Din mengatakan, Islam Nusantara merupakan pandangan ulama warga Nahdliyin. Jika tidak setuju tidak perlu melakukan penolakan karena bisa memicu adanya perpecahan antarumat Islam.
“Itulah pandangan NU. Itulah pendapat NU, tidak usahlah yang lain kemudian menolak. Kalau tidak setuju ya sudah silakan, tapi gak usah pakek tolak menolak. Sebab kalau tolak menolak seperti ini nanti semua yang lain akan ada penolakan di sana, penolakan di sini,” jelas Mantan Ketua Umum MUI ini.
Namun, Din meyakini tidak semua ulama Sumbar yang melakukan penolakan terhadap Islam Nusantara. Karena budaya tolak menolak itu bukan lah watak wasathiyah, bukan watak jalan tengah yang sebenarnya diajarkan Islam.
“Watak wasathiyah yang diajarkan oleh Islam itu ya kalau dengan agama lain bagimu agamamu bagiku agamaku. Dan kalau sesama Muslim, ‘bagimu pendapatmu bagiku pendapatku’, tapi kita tepat bersaudara. Jadi mohon, dan saya kira itu tidak bisa diklaim itu seluruh kalangan ulama di Sumatera Barat,” kata Din.
Ketua MUI Sumbar, Buya Gusrizal Gazahar sebelumnya langsung memberikan pernyataan ke publik lewat akun facebook pribadinya. Gusrizal memastikan MUI Sumbar tetap pada sikapnya dalam menolak konsep Islam nusantara “Membiarkan umat bingung dengan pernyataan orang-orang yang mengusung Islam Nusantara sesuai seleranya seperti menuding Islam Arab sebagai Islam radikal, Islam penjajah dan lainnya, berarti mengabaikan tugas keulamaan dalam menjaga kesatuan umat,” ungkap Gusrizal di pembuka tulisannya.
Gusrizal juga menyebut, suatu istilah yang dilahirkan oleh sebagian umat kemudian disebarkan dengan kekuasaan dari meletakkan tugu sampai mengarahkan berbagai institusi, itu jauh sekali dari taswiyyatul manhaj, bahkan mengabaikan bagian umat Islam lain yang belum tentu bisa menerima konsep yang diusung tersebut.

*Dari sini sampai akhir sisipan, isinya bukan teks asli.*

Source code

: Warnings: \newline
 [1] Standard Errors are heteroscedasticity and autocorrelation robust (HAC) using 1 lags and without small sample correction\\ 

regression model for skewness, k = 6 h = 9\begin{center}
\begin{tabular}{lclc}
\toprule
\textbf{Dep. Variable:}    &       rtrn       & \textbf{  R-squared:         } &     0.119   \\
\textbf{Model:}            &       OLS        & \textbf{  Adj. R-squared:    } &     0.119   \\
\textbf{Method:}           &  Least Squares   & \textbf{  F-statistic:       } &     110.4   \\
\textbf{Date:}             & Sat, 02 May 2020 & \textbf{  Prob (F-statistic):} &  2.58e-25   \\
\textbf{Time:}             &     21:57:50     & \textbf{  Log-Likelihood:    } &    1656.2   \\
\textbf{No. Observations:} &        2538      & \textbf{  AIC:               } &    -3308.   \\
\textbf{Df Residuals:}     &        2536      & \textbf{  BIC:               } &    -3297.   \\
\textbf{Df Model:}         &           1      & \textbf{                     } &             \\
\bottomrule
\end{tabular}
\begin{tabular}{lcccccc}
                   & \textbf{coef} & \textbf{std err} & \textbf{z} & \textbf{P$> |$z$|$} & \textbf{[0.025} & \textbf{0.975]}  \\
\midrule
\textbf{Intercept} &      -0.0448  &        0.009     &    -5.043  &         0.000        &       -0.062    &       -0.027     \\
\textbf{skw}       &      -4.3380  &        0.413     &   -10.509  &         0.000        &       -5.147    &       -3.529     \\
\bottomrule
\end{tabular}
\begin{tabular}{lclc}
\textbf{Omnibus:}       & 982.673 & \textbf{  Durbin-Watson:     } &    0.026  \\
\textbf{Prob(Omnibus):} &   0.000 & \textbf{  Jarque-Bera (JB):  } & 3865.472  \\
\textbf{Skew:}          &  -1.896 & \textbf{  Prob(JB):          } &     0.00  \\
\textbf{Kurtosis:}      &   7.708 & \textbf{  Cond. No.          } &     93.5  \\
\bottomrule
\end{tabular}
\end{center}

“Ketika kaum sekuler, liberal dan pluralis menjadikan Islam Nusantara sebagai payung tumpangan mereka, itu bukan lagi perkara furu’ yang bisa didiamkan begitu saja,” tulisnya.
Dijelaskannya, ketika sikap diambil, ulama Sumbar bukan hanya membaca dan mendengar paparan konsep sehingga dengan enteng dikatakan salah persepsi. “Kami melihat perkataan, perbuatan dan sikap yang dilakukan di bawah konsep itu jauh melenceng, maka kami memadukan antara pemahaman konsep dengan aplikasi di lapangan, itu lah langkah berpendapat dalam kasus aktual. Kalau tidak demikian, berarti kita membohongi diri sendiri,” lanjut Buya Gusrizal.
“Kami tegak menjaga Ranah Minang tempat kami menghirup udaranya, meneguk airnya sehingga kami merasakan detak nadi kehidupannya. Karena kami yang hidup di tengah masyarakatnya maka kami bertanggungjawab mengatakan bahwa negeri kami tidak membutuhkan istilah Islam Nusantara itu dan juga tambahan apapun di belakang nama Islam, karena kata itu sangat sempurna dalam pandangan kami,” tegasnya.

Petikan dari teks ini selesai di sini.